Abiy again insisted the dam is not a threat.
"For downstream countries, Ethiopia has accomplished GERD as a shining example for black people. It will not affect your development at all," he said at the ceremony.
- 'No longer a dream' -
The festivities began the night before with a dazzling display of lanterns, lasers and drones writing slogans like "geopolitical rise" and "a leap into the future".
Analysts say the dam can boost Ethiopia's industrial production, enable a shift towards electric vehicles and supply the region through power lines that stretch as far as Tanzania.
Some 45 percent of Ethiopia's 130 million people lack electricity, according to World Bank data, and frequent blackouts in the capital Addis Ababa force businesses and households to rely on generators.
"It is no longer a dream but a fact," Pietro Salini, CEO of Italian firm Webuild, the dam's main construction contractor, told AFP.
He said the project had to overcome huge manpower and financing challenges, as well as the brutal civil war of 2020-2022 between the government and rebels from the Tigray region.
But now, "this country that was dark in the evening when I first arrived here... is selling energy to neighbouring countries," said Salini.
The Blue Nile provides up to 85 percent of the water that forms the River Nile, combining with the White Nile before heading through Sudan and Egypt.

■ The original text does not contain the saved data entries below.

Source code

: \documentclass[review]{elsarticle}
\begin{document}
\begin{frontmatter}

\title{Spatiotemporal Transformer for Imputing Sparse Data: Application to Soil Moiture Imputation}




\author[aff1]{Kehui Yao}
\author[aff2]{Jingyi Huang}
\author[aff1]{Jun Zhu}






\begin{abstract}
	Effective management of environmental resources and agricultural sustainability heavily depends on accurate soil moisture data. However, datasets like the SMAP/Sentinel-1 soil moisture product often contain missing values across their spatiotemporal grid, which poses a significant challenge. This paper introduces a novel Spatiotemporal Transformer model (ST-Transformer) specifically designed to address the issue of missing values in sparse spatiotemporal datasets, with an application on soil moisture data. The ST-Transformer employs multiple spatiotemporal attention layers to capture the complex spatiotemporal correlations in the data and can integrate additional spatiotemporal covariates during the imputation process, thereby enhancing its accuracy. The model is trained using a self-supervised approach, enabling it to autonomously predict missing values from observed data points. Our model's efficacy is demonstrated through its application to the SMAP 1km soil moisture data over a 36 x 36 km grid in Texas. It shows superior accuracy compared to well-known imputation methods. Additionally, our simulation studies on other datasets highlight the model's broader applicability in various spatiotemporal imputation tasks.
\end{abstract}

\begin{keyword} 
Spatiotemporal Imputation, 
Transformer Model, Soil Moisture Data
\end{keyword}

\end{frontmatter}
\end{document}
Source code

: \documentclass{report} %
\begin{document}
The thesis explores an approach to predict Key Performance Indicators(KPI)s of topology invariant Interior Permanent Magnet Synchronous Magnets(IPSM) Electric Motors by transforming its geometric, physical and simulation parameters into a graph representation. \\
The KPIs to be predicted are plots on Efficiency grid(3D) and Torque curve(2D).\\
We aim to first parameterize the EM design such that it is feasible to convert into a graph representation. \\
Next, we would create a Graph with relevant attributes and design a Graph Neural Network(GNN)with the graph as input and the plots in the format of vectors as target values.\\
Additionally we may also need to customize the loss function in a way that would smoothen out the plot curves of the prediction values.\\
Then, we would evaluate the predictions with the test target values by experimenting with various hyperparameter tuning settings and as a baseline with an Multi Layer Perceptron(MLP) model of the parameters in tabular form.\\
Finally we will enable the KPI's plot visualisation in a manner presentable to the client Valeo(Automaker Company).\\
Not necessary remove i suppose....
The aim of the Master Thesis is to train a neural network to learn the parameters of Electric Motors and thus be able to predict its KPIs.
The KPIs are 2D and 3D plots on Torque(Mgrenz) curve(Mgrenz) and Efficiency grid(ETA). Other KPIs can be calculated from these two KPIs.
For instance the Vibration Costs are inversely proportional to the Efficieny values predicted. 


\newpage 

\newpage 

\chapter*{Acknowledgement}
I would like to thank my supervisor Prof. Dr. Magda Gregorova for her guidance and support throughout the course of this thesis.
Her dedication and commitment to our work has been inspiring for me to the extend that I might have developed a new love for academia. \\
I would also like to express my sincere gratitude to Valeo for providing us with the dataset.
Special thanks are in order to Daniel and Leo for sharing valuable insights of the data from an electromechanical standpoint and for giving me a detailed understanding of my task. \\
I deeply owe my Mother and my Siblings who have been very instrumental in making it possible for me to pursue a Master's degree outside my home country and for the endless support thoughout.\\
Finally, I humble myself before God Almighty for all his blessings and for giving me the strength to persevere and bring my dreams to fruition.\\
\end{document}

But Salini dismissed concerns from the downstream nations.
"The hydroelectric project releases water to produce energy. They are not irrigation schemes that consume water. There's no change in the flow," said Salini.
Mediation efforts by the United States, World Bank, Russia, the UAE and the African Union have all faltered over the past decade.
"For the Egyptian leadership, GERD is not just about water, it is about national security. A major drop in water supply threatens Egypt's internal stability. The stakes are economic, political and deeply social," said Mohamed Mohey el-Deen, formerly part of Egypt's team assessing GERD's impact.
The tensions have not been all bad for Ethiopia's government.